Это напомнило Бастеру, что его родители формально и впрямь богатые люди. В дополнение к ежегодным грантам и стипендиям, которые они бесперебойно получали, Калеб с Камиллой, когда Бастеру было еще десять лет, выиграли стипендию Фонда Макартуров, так называемый «грант для гениев». На них обрушилась тогда такая сумма, что это было все равно что урвать джекпот. Между тем его родители продолжали жить так, будто ничего этого и не было, – разве что порой покупали для своих творений более дорогой реквизит.

Мысль о том, что родители отдали часть этих денег Анни, грела Бастеру душу, ибо позволяла надеяться, что его семья, которая на данный момент пошла трещинами, еще способна исцелиться. А еще это давало понять, что, если Бастер верно раскинет свои карты, то, когда он двинется по жизни дальше, ему тоже, возможно, перепадет заветная пачка.

На его звонок ответила соседка Анни по квартире, Беатрис – лесбиянка, помогавшая вести дела хозяину какой-то ушлой конторы, возможно, даже незаконной, что рассылала по почте разную порнографию.

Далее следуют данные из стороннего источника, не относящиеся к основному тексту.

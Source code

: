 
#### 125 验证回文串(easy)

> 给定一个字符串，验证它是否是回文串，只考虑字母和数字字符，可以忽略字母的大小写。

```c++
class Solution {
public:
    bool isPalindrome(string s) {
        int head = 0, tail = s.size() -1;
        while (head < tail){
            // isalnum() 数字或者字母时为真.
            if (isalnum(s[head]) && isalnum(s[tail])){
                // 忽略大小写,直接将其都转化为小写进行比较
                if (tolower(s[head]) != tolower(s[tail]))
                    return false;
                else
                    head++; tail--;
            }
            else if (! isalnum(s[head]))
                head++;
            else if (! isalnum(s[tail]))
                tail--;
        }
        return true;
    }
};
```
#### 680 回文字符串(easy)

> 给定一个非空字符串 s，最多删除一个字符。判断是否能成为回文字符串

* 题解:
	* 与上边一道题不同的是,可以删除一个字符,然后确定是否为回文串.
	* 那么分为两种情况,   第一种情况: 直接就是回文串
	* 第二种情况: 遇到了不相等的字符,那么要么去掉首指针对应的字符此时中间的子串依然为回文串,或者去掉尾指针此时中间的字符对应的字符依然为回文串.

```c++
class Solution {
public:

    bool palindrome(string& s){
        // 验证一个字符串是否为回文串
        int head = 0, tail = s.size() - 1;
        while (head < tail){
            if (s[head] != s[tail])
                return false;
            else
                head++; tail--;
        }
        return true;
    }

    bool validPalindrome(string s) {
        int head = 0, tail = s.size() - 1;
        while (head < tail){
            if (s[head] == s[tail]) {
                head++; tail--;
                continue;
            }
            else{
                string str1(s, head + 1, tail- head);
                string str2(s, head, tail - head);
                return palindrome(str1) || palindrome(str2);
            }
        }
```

– Анни дома? – спросил ее Бастер.

– Да вот, рядышком, – усмехнулась Беатрис. – Чего же ты до сих пор не выслал мне тридцать баксов, как я тебе велела?

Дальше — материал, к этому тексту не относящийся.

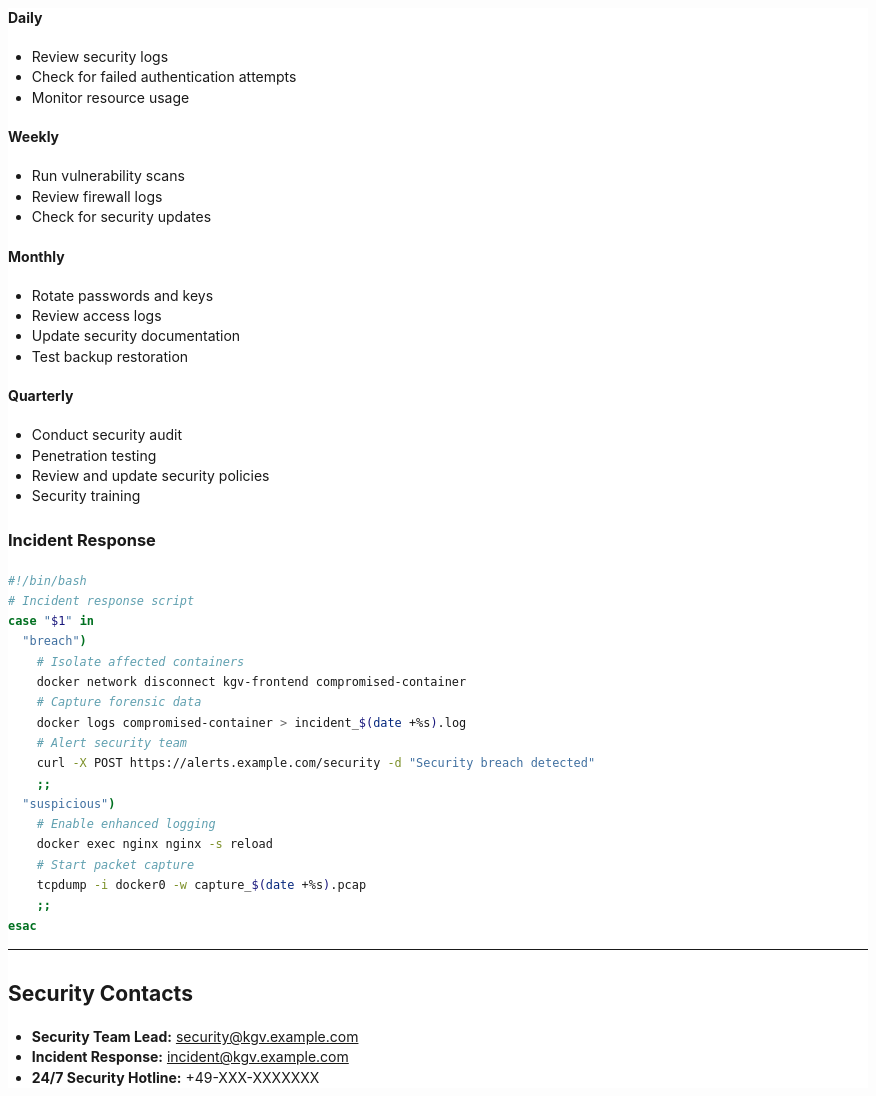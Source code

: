 #### Daily
- Review security logs
- Check for failed authentication attempts
- Monitor resource usage

#### Weekly
- Run vulnerability scans
- Review firewall logs
- Check for security updates

#### Monthly
- Rotate passwords and keys
- Review access logs
- Update security documentation
- Test backup restoration

#### Quarterly
- Conduct security audit
- Penetration testing
- Review and update security policies
- Security training

### Incident Response

```bash
#!/bin/bash
# Incident response script
case "$1" in
  "breach")
    # Isolate affected containers
    docker network disconnect kgv-frontend compromised-container
    # Capture forensic data
    docker logs compromised-container > incident_$(date +%s).log
    # Alert security team
    curl -X POST https://alerts.example.com/security -d "Security breach detected"
    ;;
  "suspicious")
    # Enable enhanced logging
    docker exec nginx nginx -s reload
    # Start packet capture
    tcpdump -i docker0 -w capture_$(date +%s).pcap
    ;;
esac
```

---

## Security Contacts

- **Security Team Lead:** security@kgv.example.com
- **Incident Response:** incident@kgv.example.com
- **24/7 Security Hotline:** +49-XXX-XXXXXXX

– У меня нет таких денег, – ответил он. Как ей объяснишь, что деньги-то у него как раз есть – уже лежат в запечатанном конверте под кроватью, – но что они слишком радиоактивны, чтобы их можно было кому-то переслать, что их нечистые намерения просачиваются сквозь пол и попадают в землю, загрязняя водные ресурсы.

– Если бы ты прислал мне эти деньги, – как обычно, проворковала она, – я бы отправила тебе кое-что совершенно удивительное.

– Анни-то дома? – снова спросил Бастер.

– А как же, – хмыкнула Беатрис. – Не вешай трубку.

Наконец ответила Анни, и они с Бастером принялись болтать о привычных уже вещах. Об Анниных пробах. (Мне тут перезвонили с телефильма о неудавшемся ограблении банка. Буду там пытаться вразумить бестолкового грабителя, пока его умный напарник не просек мои старания и меня к черту не прихлопнул.) О Бастеровых рассказах. (И тут до них доходит, что у одной из гранат нет чеки. Е-мое! Можешь себе представить, что там началось!) Об Анниных мечтах стать кинозвездой. (Я вовсе не хочу заделаться какой-то супермегакинозвездой. Я просто хочу, чтобы люди, увидев меня в каком-то фильме, сразу вспоминали, что уже видели меня в другой ленте и там я им очень даже понравилась.) О Бастеровых, внезапно обрисовавшихся мечтах стать писателем. (Не думаю, что мама с папой стали бы что-нибудь из этого читать.)

– И ты, и я, Бастер, создадим нечто настолько потрясающее, – не раз говорила ему Анни, – что Калеба с Камиллой будут вспоминать лишь как родителей Анни и Бастера Фэнг.

– С тех пор как ты уехала, они больше ничего не представляли, – сказал Бастер, не скрывая тревоги в голосе.

– Это может быть только к лучшему, Бастер.

– Тебе легко так говорить! Ты-то – в Калифорнии. А я как раз здесь.

– Ничего, скоро и ты сможешь оттуда отчалить, – утешила его сестра. – Скоро ты сможешь поехать со мной в Лос-Анджелес, и мы никогда больше не вернемся назад.

– Никогда? – переспросил Бастер.

– Ни за что и никогда.

* * *

В супермаркете отец Бастера, запнувшись вдруг на полуслове, проделал неуклюжее па, угодив в витрину с соусами к спагетти, и, оглушенный, распластался неподвижно на полу, мало чем отличаясь от жертвы убийства. Мать в этот момент бродила по другому проходу, и Бастер оцепенел, не зная, как быть дальше. Этого они заранее не обсуждали. Из правой руки отца так хлестала кровь, что явно было впору зашивать. На помощь Калебу со всех сторон спешили люди, их встревоженные крики метались по проходу.